The following guest blog was written by Ayesha Kazmi, an independent journalist and researcher with the UK-based human rights organization Cageprisoners.
In 2010, the director of Cageprisoners, former Guantanamo detainee, Moazzam Begg, hired me to work on a project he had been formulating for about a years’ time: How the UK’s anti-terrorism laws affect wider British society. I have been working with Moazzam as my boss for 18 months now.
Contrary to what the right wing American websites will attempt to tell you about the organization, Cageprisoners is in fact a London based non-governmental organization (NGO) and a human rights group. Its purpose is to raise awareness of the plight of political prisoners of the War on Terrorism in various prisons, including Bagram, and the infamous Guantanamo Bay, who have been stripped of both their habeas corpus and due process rights.

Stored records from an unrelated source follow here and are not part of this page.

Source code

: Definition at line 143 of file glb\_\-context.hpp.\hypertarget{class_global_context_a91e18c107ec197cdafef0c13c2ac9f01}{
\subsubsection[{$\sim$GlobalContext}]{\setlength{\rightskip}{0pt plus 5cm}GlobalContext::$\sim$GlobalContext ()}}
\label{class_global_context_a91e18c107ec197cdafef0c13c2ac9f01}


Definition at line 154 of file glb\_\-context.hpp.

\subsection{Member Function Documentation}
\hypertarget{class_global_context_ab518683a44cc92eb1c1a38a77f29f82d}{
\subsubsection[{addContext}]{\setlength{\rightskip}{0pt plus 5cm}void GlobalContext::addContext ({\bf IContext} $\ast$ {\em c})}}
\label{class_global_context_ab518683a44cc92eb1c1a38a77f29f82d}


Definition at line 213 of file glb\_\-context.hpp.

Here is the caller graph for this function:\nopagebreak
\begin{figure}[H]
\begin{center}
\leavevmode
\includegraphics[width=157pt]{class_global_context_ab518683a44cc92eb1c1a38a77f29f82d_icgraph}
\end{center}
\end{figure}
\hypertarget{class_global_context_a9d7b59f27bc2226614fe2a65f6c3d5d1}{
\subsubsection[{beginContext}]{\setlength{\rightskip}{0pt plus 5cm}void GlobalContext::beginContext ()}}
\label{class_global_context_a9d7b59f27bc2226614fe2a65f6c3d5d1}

Cageprisoners frequently features in the UK media – and rarely is its coverage positive. Rather, it is habitually portrayed as a group of hard core Salafi Muslims who are soft on terrorism. Senior researcher Asim Qureshi has employed and closely works with other British former detainees at various capacities, Feroz Ali Abbasi, Tarek Dergoul, and Omar Deghayes, to name a few. The organization’s sympathy for current and released political prisoners and their families has frequently seen it characterized as a “front for Al-Qaeda” and its employees, “jihadists”.
I would like to take this opportunity, on the 10-year anniversary of the Guantanamo Bay detention camp, to clarify a few things about some of the people who have come into my life since I began my job.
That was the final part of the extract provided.